Thanks to Donald Trump — who wrote a tweet stating “If Hillary thinks she can unleash her husband, with his terrible record of women abuse, while playing the women’s card on me, she’s wrong!” — there’s a lot of chatter about Bill Clinton’s affairs and alleged predatory behavior and unwanted advances against women. The Washington Post has even done a “fact check” that separates “Bill Clinton’s womanizing” into five “consensual affairs” (one of which was a “consensual affair” with a 22-year-old intern, Monica Lewinsky, when Clinton was the President) and other “allegations of an unwanted sexual encounter.” And some are asking: is it fair to delve into Bill Clinton’s sexual history?
Fair? Seriously? Since when does “fairness” enter the equation in presidential politics, particularly when Donald Trump is involved? The lack of “fairness,” and the harsh spotlight that tends to shine on the families and friends of candidates for the Oval Office, is one big reason why some people decide never to throw their hat in the ring in the first place. Every candidate — and every member of their families — has to know that. It would be absurd to think that Bill Clinton and Hillary Clinton, who have spent a lifetime in politics, don’t understand that reality.
I guess the better question is, is Bill Clinton’s “sordid sexual history” — as an opinion piece by Ruth Marcus of the Washington Post described it — relevant to deciding whether Hillary Clinton should be president? Marcus says it is, reasoning that if Hillary Clinton is going to send her husband out as a campaign surrogate and play the sexism card against Trump and others, it’s fair to point out that, in Marcus’ words, Bill Clinton’s “predatory behavior toward women or his inexcusable relationship with a 22-year-old intern,” in “the larger scheme of things,” is “far worse than any of the offensive things that Trump has said.”

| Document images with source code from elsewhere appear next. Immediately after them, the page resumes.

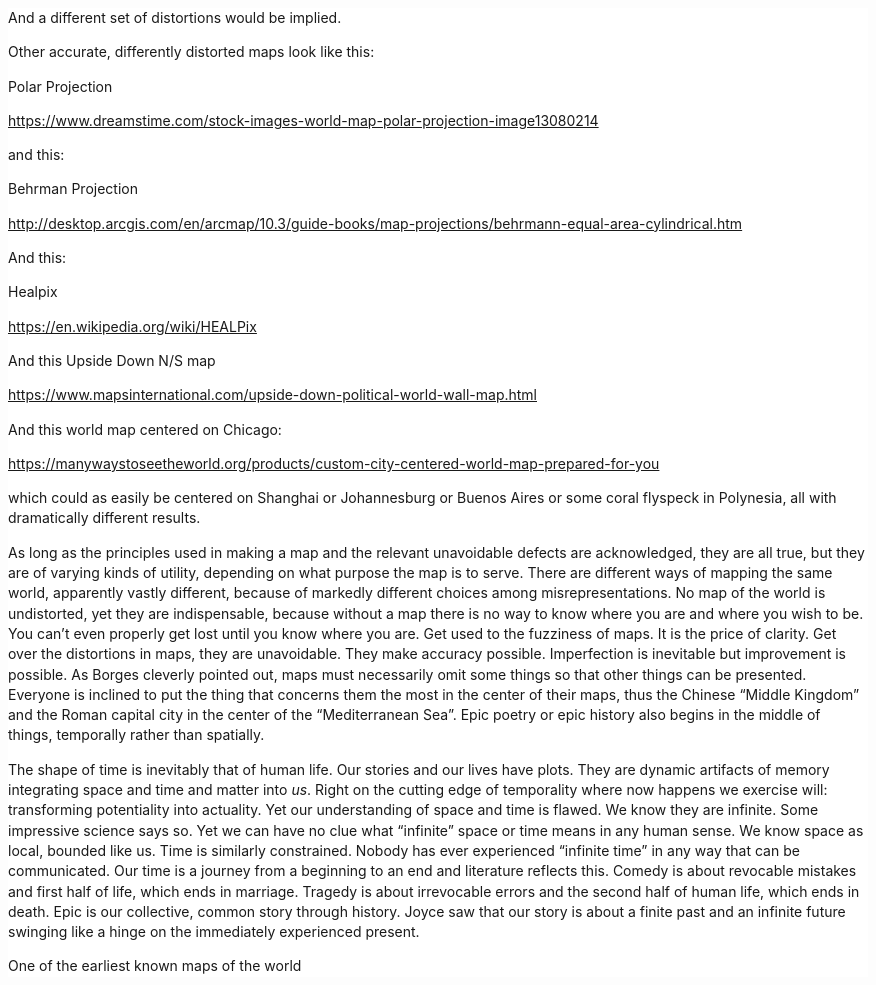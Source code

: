 And a different set of distortions would be implied.

Other accurate, differently distorted maps look like this:

Polar Projection

https://www.dreamstime.com/stock-images-world-map-polar-projection-image13080214

and this:

Behrman Projection

http://desktop.arcgis.com/en/arcmap/10.3/guide-books/map-projections/behrmann-equal-area-cylindrical.htm

And this:

Healpix

https://en.wikipedia.org/wiki/HEALPix

And this Upside Down N/S map

https://www.mapsinternational.com/upside-down-political-world-wall-map.html

And this world map centered on Chicago:

https://manywaystoseetheworld.org/products/custom-city-centered-world-map-prepared-for-you

which could as easily be centered on Shanghai or Johannesburg or Buenos Aires or some coral flyspeck in Polynesia, all with dramatically different  results.

As long as the principles used in making a map and the  relevant unavoidable defects are acknowledged, they are all true, but  they are of varying kinds of utility, depending on what purpose the map  is to serve. There are different ways of mapping the same world,  apparently vastly different, because of markedly different choices among misrepresentations. No map of the world is undistorted, yet they are  indispensable, because without a map there is no way to know where you  are and where you wish to be. You can’t even properly get lost until you know where you are. Get used to the fuzziness of maps. It is the price  of clarity. Get over the distortions in maps, they are unavoidable. They make accuracy possible. Imperfection is inevitable but improvement is  possible. As Borges cleverly pointed out, maps must necessarily omit  some things so that other things can be presented. Everyone is inclined to put the thing that concerns them the most in the center of their  maps, thus the Chinese “Middle Kingdom” and the Roman capital city in  the center of the “Mediterranean Sea”. Epic poetry or epic history also begins in the middle of things, temporally rather than spatially.

The shape of time is inevitably that of human life. Our stories and our  lives have plots. They are dynamic artifacts of memory integrating space and time and matter into *us*. Right on the cutting edge of temporality where now happens we exercise will: transforming  potentiality into actuality. Yet our understanding of space and time is  flawed. We know they are infinite. Some impressive science says so. Yet we can have no clue what “infinite” space or time means in any human  sense.  We know space as local, bounded like us. Time is similarly  constrained. Nobody has ever experienced “infinite time” in any way that can be communicated. Our time is a journey from a beginning to an end  and literature reflects this. Comedy is about revocable mistakes and  first half of life, which ends in marriage. Tragedy is about irrevocable errors and the second half of human life, which ends in death. Epic is  our collective, common story through history. Joyce saw that our story  is about a finite past and an infinite future swinging like a hinge on  the immediately experienced present.

One of the earliest known maps of the world
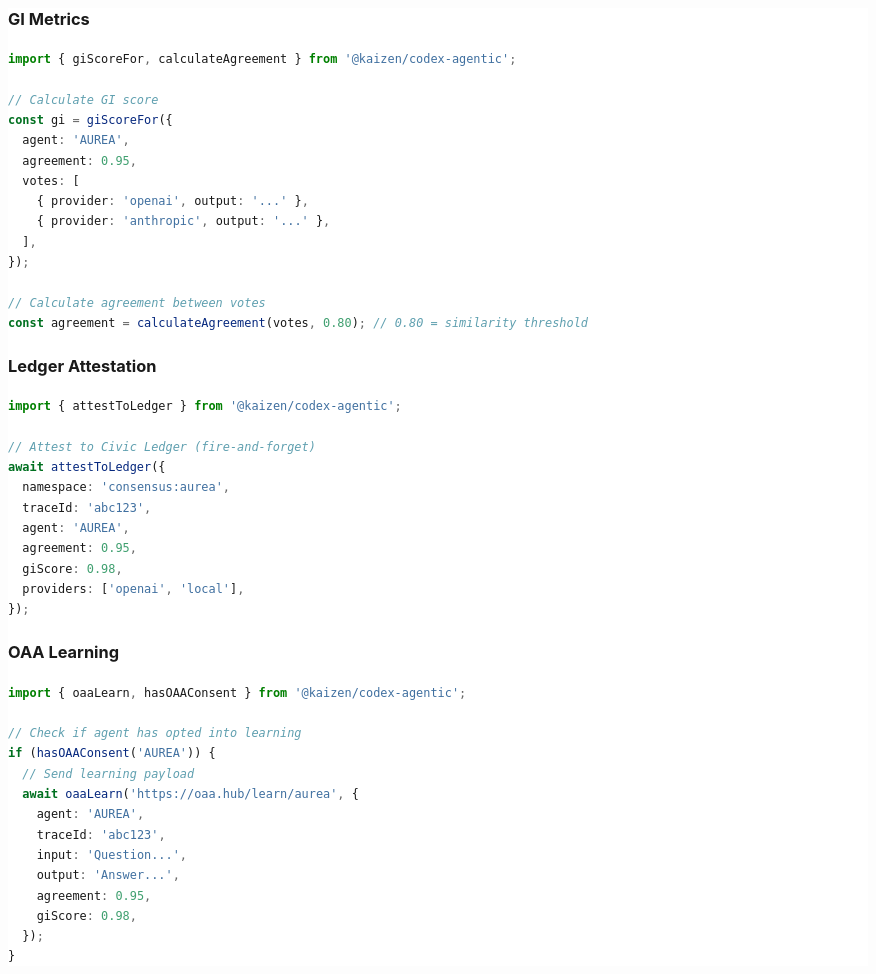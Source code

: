 ### GI Metrics

```typescript
import { giScoreFor, calculateAgreement } from '@kaizen/codex-agentic';

// Calculate GI score
const gi = giScoreFor({
  agent: 'AUREA',
  agreement: 0.95,
  votes: [
    { provider: 'openai', output: '...' },
    { provider: 'anthropic', output: '...' },
  ],
});

// Calculate agreement between votes
const agreement = calculateAgreement(votes, 0.80); // 0.80 = similarity threshold
```

### Ledger Attestation

```typescript
import { attestToLedger } from '@kaizen/codex-agentic';

// Attest to Civic Ledger (fire-and-forget)
await attestToLedger({
  namespace: 'consensus:aurea',
  traceId: 'abc123',
  agent: 'AUREA',
  agreement: 0.95,
  giScore: 0.98,
  providers: ['openai', 'local'],
});
```

### OAA Learning

```typescript
import { oaaLearn, hasOAAConsent } from '@kaizen/codex-agentic';

// Check if agent has opted into learning
if (hasOAAConsent('AUREA')) {
  // Send learning payload
  await oaaLearn('https://oaa.hub/learn/aurea', {
    agent: 'AUREA',
    traceId: 'abc123',
    input: 'Question...',
    output: 'Answer...',
    agreement: 0.95,
    giScore: 0.98,
  });
}
```
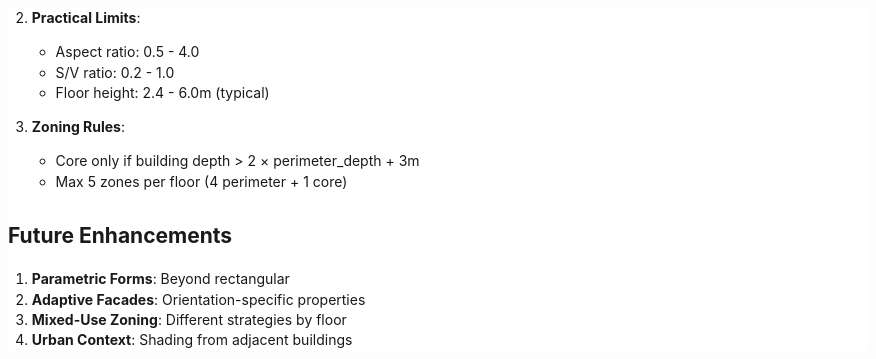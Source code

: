 2. **Practical Limits**:
   - Aspect ratio: 0.5 - 4.0
   - S/V ratio: 0.2 - 1.0
   - Floor height: 2.4 - 6.0m (typical)

3. **Zoning Rules**:
   - Core only if building depth > 2 × perimeter_depth + 3m
   - Max 5 zones per floor (4 perimeter + 1 core)

## Future Enhancements

1. **Parametric Forms**: Beyond rectangular
2. **Adaptive Facades**: Orientation-specific properties
3. **Mixed-Use Zoning**: Different strategies by floor
4. **Urban Context**: Shading from adjacent buildings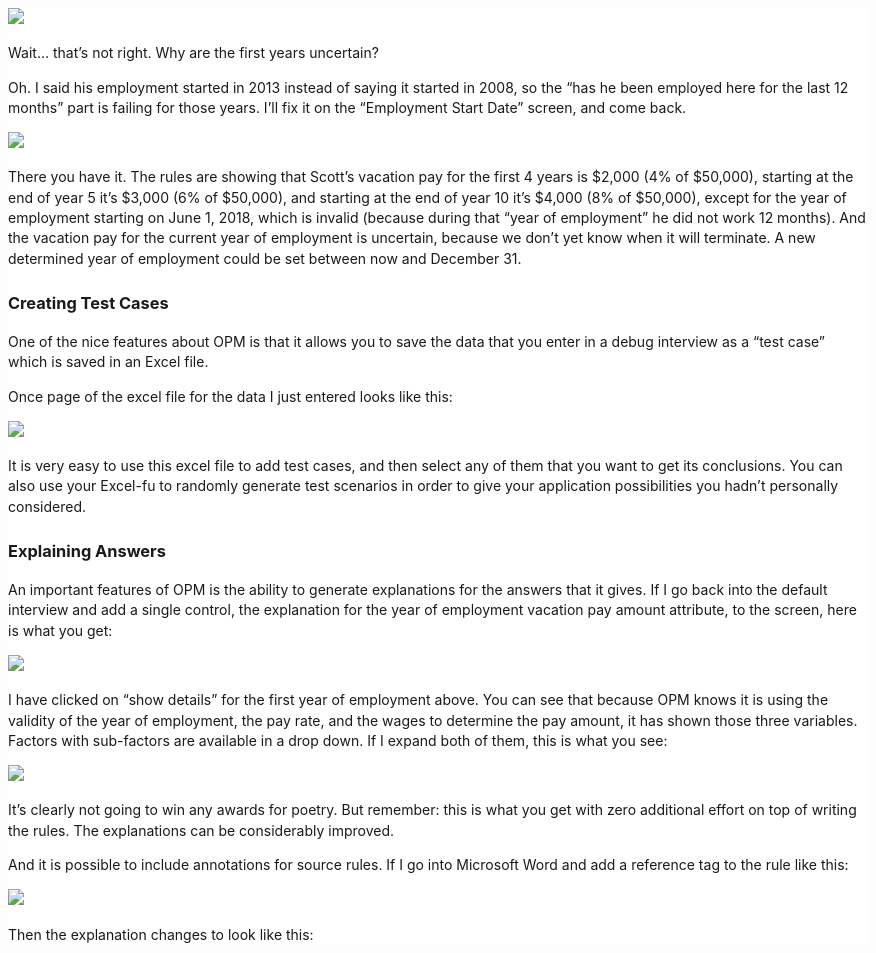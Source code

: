 ![](/1__Gv7PXFM8wU7xTZJQwiEQTg.png)

Wait… that’s not right. Why are the first years uncertain?

Oh. I said his employment started in 2013 instead of saying it started in 2008, so the “has he been employed here for the last 12 months” part is failing for those years. I’ll fix it on the “Employment Start Date” screen, and come back.

![](/1__Q__BophQivzr1wRFyiNVtwA.png)

There you have it. The rules are showing that Scott’s vacation pay for the first 4 years is $2,000 (4% of $50,000), starting at the end of year 5 it’s $3,000 (6% of $50,000), and starting at the end of year 10 it’s $4,000 (8% of $50,000), except for the year of employment starting on June 1, 2018, which is invalid (because during that “year of employment” he did not work 12 months). And the vacation pay for the current year of employment is uncertain, because we don’t yet know when it will terminate. A new determined year of employment could be set between now and December 31.

### Creating Test Cases

One of the nice features about OPM is that it allows you to save the data that you enter in a debug interview as a “test case” which is saved in an Excel file.

Once page of the excel file for the data I just entered looks like this:

![](/1__PVS__xYbY7EyP__Vyfek1m7w.png)

It is very easy to use this excel file to add test cases, and then select any of them that you want to get its conclusions. You can also use your Excel-fu to randomly generate test scenarios in order to give your application possibilities you hadn’t personally considered.

### Explaining Answers

An important features of OPM is the ability to generate explanations for the answers that it gives. If I go back into the default interview and add a single control, the explanation for the year of employment vacation pay amount attribute, to the screen, here is what you get:

![](/1__U0__ZlalVrr4dDpThRbhU7Q.png)

I have clicked on “show details” for the first year of employment above. You can see that because OPM knows it is using the validity of the year of employment, the pay rate, and the wages to determine the pay amount, it has shown those three variables. Factors with sub-factors are available in a drop down. If I expand both of them, this is what you see:

![](/1__2kloQL6eA7RYZkdsPIYiOw.png)

It’s clearly not going to win any awards for poetry. But remember: this is what you get with zero additional effort on top of writing the rules. The explanations can be considerably improved.

And it is possible to include annotations for source rules. If I go into Microsoft Word and add a reference tag to the rule like this:

![](/1__M7Ju45pvNYUQcHvXD6W54A.png)

Then the explanation changes to look like this:
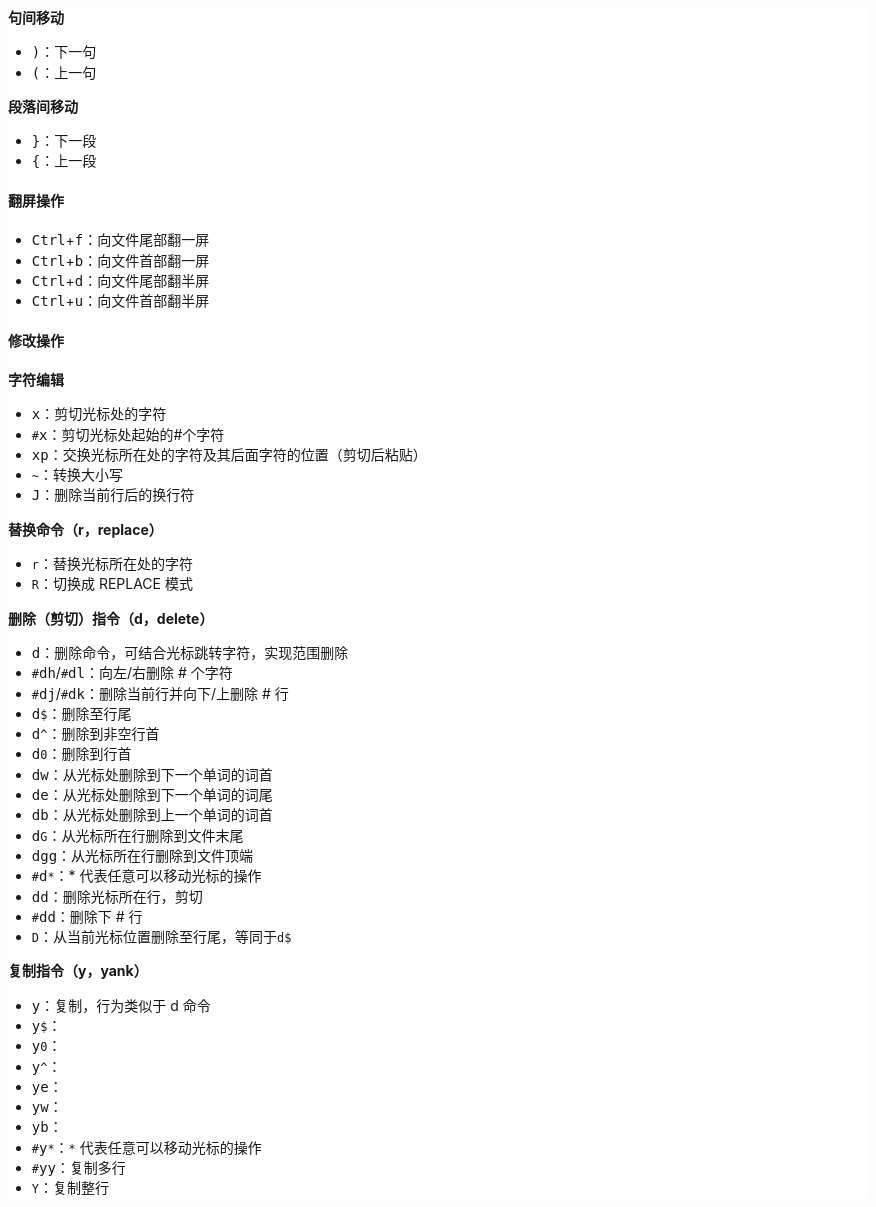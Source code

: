 **句间移动**
- <kbd>)</kbd>：下一句
- <kbd>(</kbd>：上一句

**段落间移动**
- <kbd>}</kbd>：下一段
- <kbd>{</kbd>：上一段


#### 翻屏操作

- <kbd>Ctrl</kbd>+<kbd>f</kbd>：向文件尾部翻一屏
- <kbd>Ctrl</kbd>+<kbd>b</kbd>：向文件首部翻一屏
- <kbd>Ctrl</kbd>+<kbd>d</kbd>：向文件尾部翻半屏
- <kbd>Ctrl</kbd>+<kbd>u</kbd>：向文件首部翻半屏

#### 修改操作

**字符编辑**
- <kbd>x</kbd>：剪切光标处的字符
- `#`<kbd>x</kbd>：剪切光标处起始的#个字符
- <kbd>x</kbd><kbd>p</kbd>：交换光标所在处的字符及其后面字符的位置（剪切后粘贴）
- `~`：转换大小写
- <kbd>J</kbd>：删除当前行后的换行符

**替换命令（r，replace）**

- `r`：替换光标所在处的字符
- `R`：切换成 REPLACE 模式

**删除（剪切）指令（d，delete）**

- <kbd>d</kbd>：删除命令，可结合光标跳转字符，实现范围删除
- `#`<kbd>d</kbd><kbd>h</kbd>/`#`<kbd>d</kbd><kbd>l</kbd>：向左/右删除 # 个字符
- `#`<kbd>d</kbd><kbd>j</kbd>/`#`<kbd>d</kbd><kbd>k</kbd>：删除当前行并向下/上删除 # 行
- <kbd>d</kbd>`$`：删除至行尾
- <kbd>d</kbd>`^`：删除到非空行首
- <kbd>d</kbd>`0`：删除到行首
- <kbd>d</kbd><kbd>w</kbd>：从光标处删除到下一个单词的词首
- <kbd>d</kbd><kbd>e</kbd>：从光标处删除到下一个单词的词尾
- <kbd>d</kbd><kbd>b</kbd>：从光标处删除到上一个单词的词首
- <kbd>d</kbd>`G`：从光标所在行删除到文件末尾
- <kbd>d</kbd><kbd>g</kbd><kbd>g</kbd>：从光标所在行删除到文件顶端
- `#`<kbd>d</kbd>`*`：* 代表任意可以移动光标的操作
- <kbd>d</kbd><kbd>d</kbd>：删除光标所在行，剪切
- `#`<kbd>d</kbd><kbd>d</kbd>：删除下 # 行
- `D`：从当前光标位置删除至行尾，等同于`d$`

**复制指令（y，yank）**

- <kbd>y</kbd>：复制，行为类似于 d 命令
- <kbd>y</kbd>`$`：
- <kbd>y</kbd>`0`：
- <kbd>y</kbd>`^`：
- <kbd>y</kbd><kbd>e</kbd>：
- <kbd>y</kbd><kbd>w</kbd>：
- <kbd>y</kbd><kbd>b</kbd>：
- `#`<kbd>y</kbd>`*`：`*` 代表任意可以移动光标的操作
- `#`<kbd>y</kbd><kbd>y</kbd>：复制多行
- `Y`：复制整行

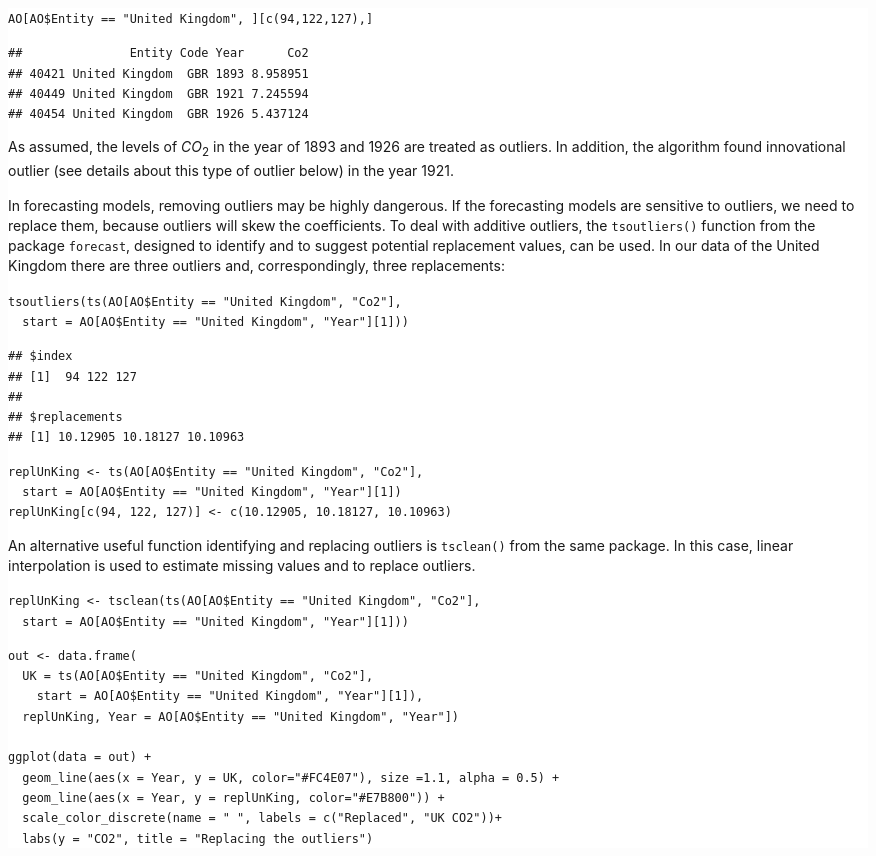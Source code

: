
 ``` {.r}
AO[AO$Entity == "United Kingdom", ][c(94,122,127),]
```

    ##               Entity Code Year      Co2
    ## 40421 United Kingdom  GBR 1893 8.958951
    ## 40449 United Kingdom  GBR 1921 7.245594
    ## 40454 United Kingdom  GBR 1926 5.437124

As assumed, the levels of $CO_2$ in the year of 1893 and 1926 are
treated as outliers. In addition, the algorithm found innovational
outlier (see details about this type of outlier below) in the year 1921.

In forecasting models, removing outliers may be highly dangerous. If the
forecasting models are sensitive to outliers, we need to replace them,
because outliers will skew the coefficients. To deal with additive
outliers, the `tsoutliers()` function from the package `forecast`,
designed to identify and to suggest potential replacement values, can be
used. In our data of the United Kingdom there are three outliers and,
correspondingly, three replacements:

``` {.r}
tsoutliers(ts(AO[AO$Entity == "United Kingdom", "Co2"],
  start = AO[AO$Entity == "United Kingdom", "Year"][1]))
```

    ## $index
    ## [1]  94 122 127
    ## 
    ## $replacements
    ## [1] 10.12905 10.18127 10.10963

``` {.r}
replUnKing <- ts(AO[AO$Entity == "United Kingdom", "Co2"], 
  start = AO[AO$Entity == "United Kingdom", "Year"][1])
replUnKing[c(94, 122, 127)] <- c(10.12905, 10.18127, 10.10963)
```

An alternative useful function identifying and replacing outliers is
`tsclean()` from the same package. In this case, linear interpolation is
used to estimate missing values and to replace outliers.

``` {.r}
replUnKing <- tsclean(ts(AO[AO$Entity == "United Kingdom", "Co2"], 
  start = AO[AO$Entity == "United Kingdom", "Year"][1]))
```

``` {.r}
out <- data.frame(
  UK = ts(AO[AO$Entity == "United Kingdom", "Co2"], 
    start = AO[AO$Entity == "United Kingdom", "Year"][1]),
  replUnKing, Year = AO[AO$Entity == "United Kingdom", "Year"])

ggplot(data = out) + 
  geom_line(aes(x = Year, y = UK, color="#FC4E07"), size =1.1, alpha = 0.5) +
  geom_line(aes(x = Year, y = replUnKing, color="#E7B800")) +
  scale_color_discrete(name = " ", labels = c("Replaced", "UK CO2"))+ 
  labs(y = "CO2", title = "Replacing the outliers")
```


[^1]: We focused on outdoor pollution, however air pollution occurs in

The Wall Street Journal goes farther, contending that there was a “Clinton war on women” during Bill Clinton’s presidency and arguing that “Mr. Clinton was a genuine sexual harasser in the classic definition of exploiting his power as a workplace superior, and the Clinton entourage worked hard to smear and discredit his many women accusers.” The WSJ opinion piece adds: “This September Mrs. Clinton declared that “every survivor of sexual assault” has “the right to be heard. You have the right to be believed.” But when her own access to political power was at stake, she dismissed the women and defended her husband.”
There are many of us, I think, who would prefer not to revisit these topics. We don’t want to hear about Bill Clinton’s lechery or think about what kind of marriage could survive so many affairs and allegations of sexual misconduct. But if Bill Clinton is going to be out on the campaign trail, and if Hillary Clinton is going to play gender politics in her bid for the White House, Bill Clinton’s personal record inevitably is going to come up.
And the Clintons had better be ready for it, because it can’t really be fully dismissed as old news. One thing is true: American culture has changed a lot since the ’90s, and the notion of what constitutes appropriate behavior in the sexual arena has perhaps changed most of all. In an era where California has enacted a “yes means yes” statute to define what constitutes sexual consent, where workplace sexual harassment allegations are much more prevalent, and people’s careers can be effectively quashed simply by using language that is deemed not politically correct, how are people going to react to detailed information about a President having an “affair” with a 22-year-old White House intern, his initial lies about it, and the humiliation the intern endured at the hands of minions seeking to excuse or explain the President’s egregious behavior? I may be wrong about this, but I doubt that a modern politician who admitted to Bill Clinton’s behavior with Monica Lewinsky — to say nothing of the other allegations about what Bill Clinton has done — would be able to survive it.
If a new generation of voters, steeped in our current culture, are hearing about that conduct in detail for the first time, how will they look at Hillary Clinton? And how will revisiting Bill Clinton’s “sordid sexual history” in the light of current social mores affect his historical reputation and his status as a kind of avuncular figure on the American political scene?